Question

How do you rewrite ${( - 7)^{ - 1}}$ without the exponent?

Answer 1

In this question, ( - 7 ) is base and -1 is exponent.
Use the negative exponent law, ${a^{ - m}} = \dfrac{1}{{{a^m}}}$.

Complete step by step answer:
We know, ${a^{ - m}} = \dfrac{1}{{{a^m}}}$
Put a as $- 7$ and m as $- 1$
Putting the values in formula ${a^{ - m}} = \dfrac{1}{{{a^m}}}$
$\Rightarrow$ ${( - 7)^{ - 1}} = \dfrac{1}{{{{( - 7)}^1}}}$
$\Rightarrow$ $\dfrac{1}{{ - 7}}$
$\dfrac{1}{{ - 7}}$ can be written both ways $\dfrac{1}{{ - 7}}$ or $\dfrac{{ - 1}}{7}$

Thus, ${( - 7)^{ - 1}}$ rewrite without exponent is $\dfrac{1}{{ - 7}}$.

Additional information:
$\dfrac{1}{{ - 7}}$ can be written as decimal also .
Here, decimal value of $\dfrac{1}{{ - 7}}$ is $- 0.142...$
Whenever negative power comes you can solve the positive exponent and for negative you can take the reciprocal.
For example, in ${( - 7)^{ - 1}}$ solve it by assuming ${( - 7)^1}$ then take reciprocal of the obtained value like this
$=\dfrac{1}{{{{( - 7)}^1}}}$
Let’s take another example whose power is other than -1,
Solving ${( - 3)^{ - 2}}$ , firstly for this solve it by taking -2 as positive
$={( - 3)^2}$
$=( - 3) \times ( - 3)$
$=9$
Now reciprocal it
$=\dfrac{1}{9}$
Preferably use formula, so as to avoid confusion.
When an exponent is a negative number, the result is always a fraction. Infractions like this numerator are always 1 as we have to reciprocal the number.

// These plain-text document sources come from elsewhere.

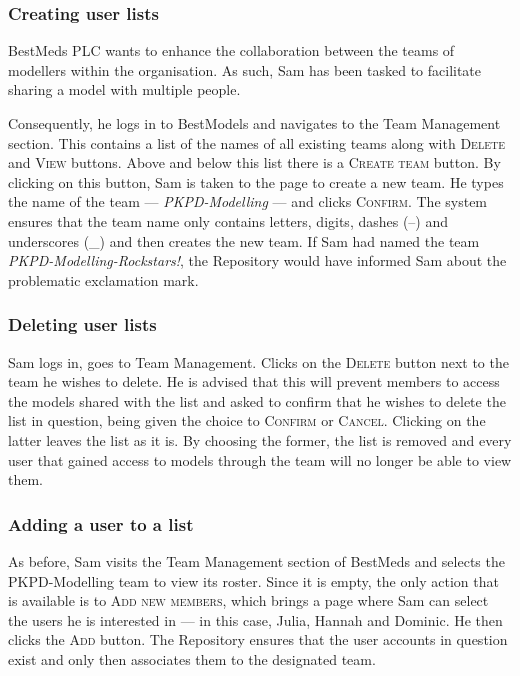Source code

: \subsubsection{Creating user lists}
BestMeds PLC  wants to enhance the collaboration between the teams of modellers within the organisation. As such, Sam has been tasked to facilitate sharing a model with multiple people.

Consequently, he logs in to BestModels and navigates to the Team Management section. This contains a list of the names of all existing teams along with \textsc{Delete} and \textsc{View} buttons. Above and below this list there is a \textsc{Create team} button. By clicking on this button, Sam is taken to the page to create a new team. He types the name of the team --- \emph{PKPD-Modelling} --- and clicks \textsc{Confirm}. The system ensures that the team name only contains letters, digits, dashes (--) and underscores (\_) and then creates the new team. If Sam had named the team \emph{PKPD-Modelling-Rockstars!}, the Repository would have informed Sam about the problematic exclamation mark.

\subsubsection{Deleting user lists}

Sam logs in, goes to Team Management. Clicks on the \textsc{Delete} button next to the team he wishes to delete. He is advised that this will prevent members to access the models shared with the list and asked to confirm that he wishes to delete the list in question, being given the choice to \textsc{Confirm} or \textsc{Cancel}. Clicking on the latter leaves the list as it is. By choosing the former, the list is removed and every user that gained access to models through the team will no longer be able to view them.

\subsubsection{Adding a user to a list}
As before, Sam visits the Team Management section of BestMeds and selects the PKPD-Modelling team to view its roster. Since it is empty, the only action that is available is to \textsc{Add new members}, which brings a page where Sam can select the users he is interested in --- in this case, Julia, Hannah and Dominic. He then clicks the \textsc{Add} button. The Repository ensures that the user accounts in question exist and only then associates them to the designated team.

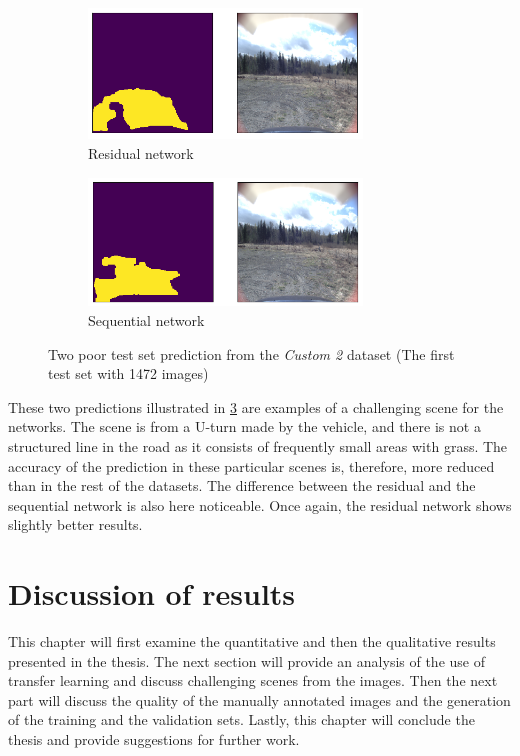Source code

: \documentclass[USenglish]{ifimaster}  %
\begin{document}
\begin{figure}[ht]
\centering
\begin{subfigure}[b]{\textwidth}
\centering
\includegraphics[width=0.8\textwidth]{bilder/custom_2/154_res_poor.png}
\caption{Residual network}
\label{fig:custom_2_poor_res}
\end{subfigure}
\hfill
\begin{subfigure}[b]{\textwidth}
\centering
\includegraphics[width=0.8\textwidth]{bilder/custom_2/154_seq_poor.png}
\caption{Sequential network}
\label{fig:custom_2_poor_seq}
\end{subfigure}
\caption{Two poor test set prediction from the \textit{Custom 2} dataset (The first test set with 1472 images)}
\label{fig:custom_2_poor}
\end{figure}

These two predictions illustrated in \cref{fig:custom_2_poor} are examples of a challenging scene for the networks. The scene is from a U-turn made by the vehicle, and there is not a structured line in the road as it consists of frequently small areas with grass. The accuracy of the prediction in these particular scenes is, therefore, more reduced than in the rest of the datasets. The difference between the residual and the sequential network is also here noticeable. Once again, the residual network shows slightly better results.


\chapter{Discussion of results}\label{discussion}
This chapter will first examine the quantitative and then the qualitative results presented in the thesis. The next section will provide an analysis of the use of transfer learning and discuss challenging scenes from the images. Then the next part will discuss the quality of the manually annotated images and the generation of the training and the validation sets. Lastly, this chapter will conclude the thesis and provide suggestions for further work. 
\end{document}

Note: All the formulas should be known for solving this type of questions.
Positive and negative signs should be taken care of while solving this type of question.
When solving negative integers be careful about grouping, to avoid confusion use brackets that make your solution clear.